BANGKOK: The president of Thailand’s rubber-stamp parliament on Friday said the body will hold “an extraordinary meeting” on November 29, heightening speculation that it is poised to proclaim Crown Prince Maha Vajiralongkorn king.
Vajiralongkorn is the named successor to King Bhumibol Adulyadej who died on October 13 aged 88, ending a seven-decade reign.
His father’s death plunged the kingdom into intense mourning.
It also prompted the Crown Prince to delay his proclamation as king in order to grieve with the nation, according to the junta that currently runs the country.
The timeline of his ascension to the throne is murky, with officials as well as the general public unwilling to take a punt on matters involving the monarchy—an institution protected by a tough lese majeste law.
But according to convention, the cabinet must put forward the new king’s name for parliamentary approval.
Then the assembly speaker has to formally invite the Crown Prince to become the monarch before proclaiming the new king to the public.
That process appears imminent, after junta leader Prayut Chan-O-Cha on Friday told reporters he would chair a cabinet get together on November 29, followed by a meeting of the National Legislative Assembly.
NLA president Pornpetch Wichitcholchai described it as “an extraordinary meeting”, but added he is yet to be given the agenda.

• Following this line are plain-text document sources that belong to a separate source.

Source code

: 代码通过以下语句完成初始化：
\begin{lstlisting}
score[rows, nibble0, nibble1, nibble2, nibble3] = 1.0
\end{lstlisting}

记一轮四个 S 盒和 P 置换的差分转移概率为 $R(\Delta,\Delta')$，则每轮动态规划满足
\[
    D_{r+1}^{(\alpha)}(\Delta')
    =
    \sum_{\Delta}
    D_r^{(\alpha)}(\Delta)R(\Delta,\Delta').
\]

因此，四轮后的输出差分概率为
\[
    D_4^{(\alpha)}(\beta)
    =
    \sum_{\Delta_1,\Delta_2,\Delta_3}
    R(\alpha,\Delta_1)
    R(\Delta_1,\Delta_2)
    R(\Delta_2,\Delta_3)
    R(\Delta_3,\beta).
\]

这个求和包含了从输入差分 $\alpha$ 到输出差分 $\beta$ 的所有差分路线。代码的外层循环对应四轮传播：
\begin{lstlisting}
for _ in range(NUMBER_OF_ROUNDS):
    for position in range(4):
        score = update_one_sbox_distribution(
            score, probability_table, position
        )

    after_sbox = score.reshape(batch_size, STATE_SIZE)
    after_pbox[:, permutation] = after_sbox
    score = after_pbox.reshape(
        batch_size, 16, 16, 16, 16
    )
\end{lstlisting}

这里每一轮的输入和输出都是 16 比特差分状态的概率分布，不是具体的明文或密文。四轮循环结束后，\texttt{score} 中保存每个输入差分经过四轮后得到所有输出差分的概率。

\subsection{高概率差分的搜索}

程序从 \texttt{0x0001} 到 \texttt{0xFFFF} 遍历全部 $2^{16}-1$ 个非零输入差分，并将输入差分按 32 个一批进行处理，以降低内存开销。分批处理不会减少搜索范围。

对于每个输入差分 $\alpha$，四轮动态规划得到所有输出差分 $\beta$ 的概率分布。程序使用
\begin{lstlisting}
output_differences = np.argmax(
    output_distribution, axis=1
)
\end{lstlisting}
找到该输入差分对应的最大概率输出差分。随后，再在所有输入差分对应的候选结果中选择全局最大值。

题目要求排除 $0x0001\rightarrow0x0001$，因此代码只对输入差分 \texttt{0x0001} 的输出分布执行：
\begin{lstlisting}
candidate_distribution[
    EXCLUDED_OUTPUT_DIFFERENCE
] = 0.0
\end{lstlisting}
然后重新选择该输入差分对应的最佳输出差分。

“It could be about a new law, ratification of treaties or other urgent issues,” he told reporters.
The prince, who has yet to attain his father’s widespread popularity, spends much of his time overseas, especially in southern Germany.
The new monarch will only be coronated once the previous monarch is cremated, often months later.
A strict royal defamation law and layers of official opacity make it difficult to confirm facts about Thailand’s monarchy and all but impossible to openly debate its role.
All media based in Thailand must self-censor to avoid falling foul of the royal defamation law, which punishes criticism of the monarchy with up to 15 years in prison per infringement.
Thailand’s arch-royalist military government has ramped up use of the law, with a particular focus on online dissent, since coming to power in its 2014 coup.
Authorities and ultra-royalist vigilante groups have further stepped up enforcement since Bhumibol’s death.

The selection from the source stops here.